VP: Não era tão bom a defender, sim. No Benfica já trabalhávamos com essas dinâmicas. Era o professor Jorge Castelo que estudava os adversários. Recordo-me de uma eliminatória europeia contra uma equipa modesta. O Jorge Castelo a falar sobre eles, bem… ‘o lateral direito é muito agressivo e rápido’, ‘dois centrais fortes no jogo aéreo, intransponíveis’, ‘o lateral esquerdo é o melhor deles todos’, ‘no meio-campo dois russos a jogar com qualidade’, e foi por ali fora. ‘Bem, mas nós vamos jogar contra o real Madrid, professor?’ (risos). 

Vítor Paneira em luta com Balakov num dérbi lisboeta @Getty /

zz: A primeira caderneta que temos com o Vítor é esta de 88/89, possivelmente já com o ‘7’ nas costas e ainda cara de menino.

VP: Pela imagem, diria que é o meu primeiro jogo. É em Portimão e jogo com o número ‘11’. Não havia nenhuma preparação, os fotógrafos apareciam e tiravam a foto para a caderneta. O Capela, o Nuno Ferrari, gente espetacular, de bom trato. Esta do Veloso, por exemplo, é tirada no nosso campo de treinos. A do Mozer também.

zz: Valoriza esta ‘memorabilia’ ou é mais a sua família que guarda estas coisas?

VP: Valorizo muito e guardo bastantes coisas. Eu tinha uma enorme amizade com o Nuno Ferrari, antigo fotógrafo d’A Bola, e ele estava sempre nos nossos treinos. Ele trazia-me imensas fotos de jogos e treinos, coisas muito bonitas de jogos nacionais e internacionais. Às vezes bate-me a nostalgia e gosto de rever tudo isso.

zz: Este senhor aqui, o Fernando Chalana, era um dos seus ídolos de infância.

VP: Os meus ídolos de infância foram o Chalana, o Carlos Manuel e o Diamantino. Conheci o Chalana na fase em que ele regressou ao Benfica. Houve um jogo em Braga, no final do campeonato, e o clube anunciou com pompa e circunstância esse regresso e um tal de Vítor Paneira (risos). Estava toda a gente entusiasmada com o Chalana, estamos a falar se calhar de uma das maiores referências do Benfica, logo a seguir ao Eusébio. Estive com ele dois anos. O Chalana já estava com algumas dificuldades, mas ainda fazia coisas incríveis e tinha uma humildade enorme. Foi um privilégio ter jogador com ele. Além disso, ele está ligado ao nascimento do meu filho Vitó. Nesse dia fomos jogar a Belém, ganhámos 1-0 e o golo foi marcado pelo Chalana. De penálti.

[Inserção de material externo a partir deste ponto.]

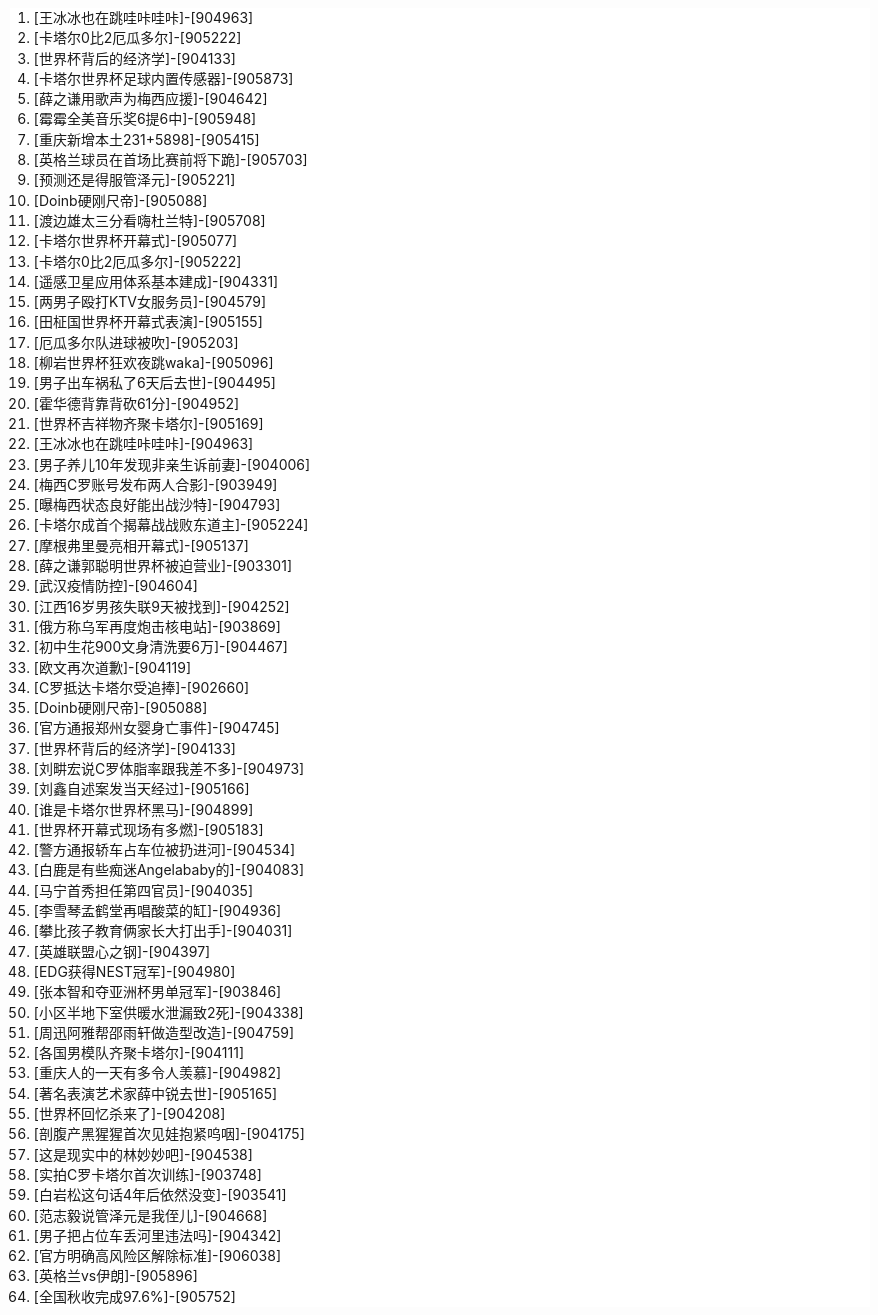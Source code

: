 1. [王冰冰也在跳哇咔哇咔]-[904963]
1. [卡塔尔0比2厄瓜多尔]-[905222]
1. [世界杯背后的经济学]-[904133]
1. [卡塔尔世界杯足球内置传感器]-[905873]
1. [薛之谦用歌声为梅西应援]-[904642]
1. [霉霉全美音乐奖6提6中]-[905948]
1. [重庆新增本土231+5898]-[905415]
1. [英格兰球员在首场比赛前将下跪]-[905703]
1. [预测还是得服管泽元]-[905221]
1. [Doinb硬刚尺帝]-[905088]
1. [渡边雄太三分看嗨杜兰特]-[905708]
1. [卡塔尔世界杯开幕式]-[905077]
1. [卡塔尔0比2厄瓜多尔]-[905222]
1. [遥感卫星应用体系基本建成]-[904331]
1. [两男子殴打KTV女服务员]-[904579]
1. [田柾国世界杯开幕式表演]-[905155]
1. [厄瓜多尔队进球被吹]-[905203]
1. [柳岩世界杯狂欢夜跳waka]-[905096]
1. [男子出车祸私了6天后去世]-[904495]
1. [霍华德背靠背砍61分]-[904952]
1. [世界杯吉祥物齐聚卡塔尔]-[905169]
1. [王冰冰也在跳哇咔哇咔]-[904963]
1. [男子养儿10年发现非亲生诉前妻]-[904006]
1. [梅西C罗账号发布两人合影]-[903949]
1. [曝梅西状态良好能出战沙特]-[904793]
1. [卡塔尔成首个揭幕战战败东道主]-[905224]
1. [摩根弗里曼亮相开幕式]-[905137]
1. [薛之谦郭聪明世界杯被迫营业]-[903301]
1. [武汉疫情防控]-[904604]
1. [江西16岁男孩失联9天被找到]-[904252]
1. [俄方称乌军再度炮击核电站]-[903869]
1. [初中生花900文身清洗要6万]-[904467]
1. [欧文再次道歉]-[904119]
1. [C罗抵达卡塔尔受追捧]-[902660]
1. [Doinb硬刚尺帝]-[905088]
1. [官方通报郑州女婴身亡事件]-[904745]
1. [世界杯背后的经济学]-[904133]
1. [刘畊宏说C罗体脂率跟我差不多]-[904973]
1. [刘鑫自述案发当天经过]-[905166]
1. [谁是卡塔尔世界杯黑马]-[904899]
1. [世界杯开幕式现场有多燃]-[905183]
1. [警方通报轿车占车位被扔进河]-[904534]
1. [白鹿是有些痴迷Angelababy的]-[904083]
1. [马宁首秀担任第四官员]-[904035]
1. [李雪琴孟鹤堂再唱酸菜的缸]-[904936]
1. [攀比孩子教育俩家长大打出手]-[904031]
1. [英雄联盟心之钢]-[904397]
1. [EDG获得NEST冠军]-[904980]
1. [张本智和夺亚洲杯男单冠军]-[903846]
1. [小区半地下室供暖水泄漏致2死]-[904338]
1. [周迅阿雅帮邵雨轩做造型改造]-[904759]
1. [各国男模队齐聚卡塔尔]-[904111]
1. [重庆人的一天有多令人羡慕]-[904982]
1. [著名表演艺术家薛中锐去世]-[905165]
1. [世界杯回忆杀来了]-[904208]
1. [剖腹产黑猩猩首次见娃抱紧呜咽]-[904175]
1. [这是现实中的林妙妙吧]-[904538]
1. [实拍C罗卡塔尔首次训练]-[903748]
1. [白岩松这句话4年后依然没变]-[903541]
1. [范志毅说管泽元是我侄儿]-[904668]
1. [男子把占位车丢河里违法吗]-[904342]
1. [官方明确高风险区解除标准]-[906038]
1. [英格兰vs伊朗]-[905896]
1. [全国秋收完成97.6%]-[905752]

zz: Quando o Vítor era ainda juvenil e júnior, que jogos costumava ir ver?

VP: Ia ver todos os jogos do Famalicão. Sou famalicense. Mas lembro-me de ir ver um Vitória-Benfica, a Guimarães. Eu teria 13/14 anos, fui com um senhor amigo, e andei lá no meio com uma bandeirola do Benfica. Hoje era impossível. Não se passou nada, mas podia-me ter metido em problemas (risos). Também me recordo de ir ver os treinos da seleção a Guimarães, com esta equipa do Carlos Manuel, esta gente toda do Euro84. Há outra memória muito forte. O Benfica estagiava em Braga no Bom Jesus e num domingo de manhã o meu pai levou-me lá. Aquilo era uma romaria, mas os jogadores não andavam cá fora. E tenho bem presente a imagem do Moinhos estar à janela (risos). Vejam bem como eu era, a idolatria. Mas há uma ainda bem pior.

zz: Com o Benfica?

VP: Por acaso, não. Fui a Lisboa de automóvel, com a minha mulher, de repente olhei para o lado e estava o falecido Vítor Damas. ‘Ui, está ali o Damas, não pode ser ele. Não é possível’. E a minha mulher: ‘Não pode ser, porquê? Também não estás aqui’? Ele era uma grande personagem.

zz: Dizia-nos que os treinos do Benfica eram abertos aos adeptos. Qual era a pressão boa e má nessa abertura, que agora não existe?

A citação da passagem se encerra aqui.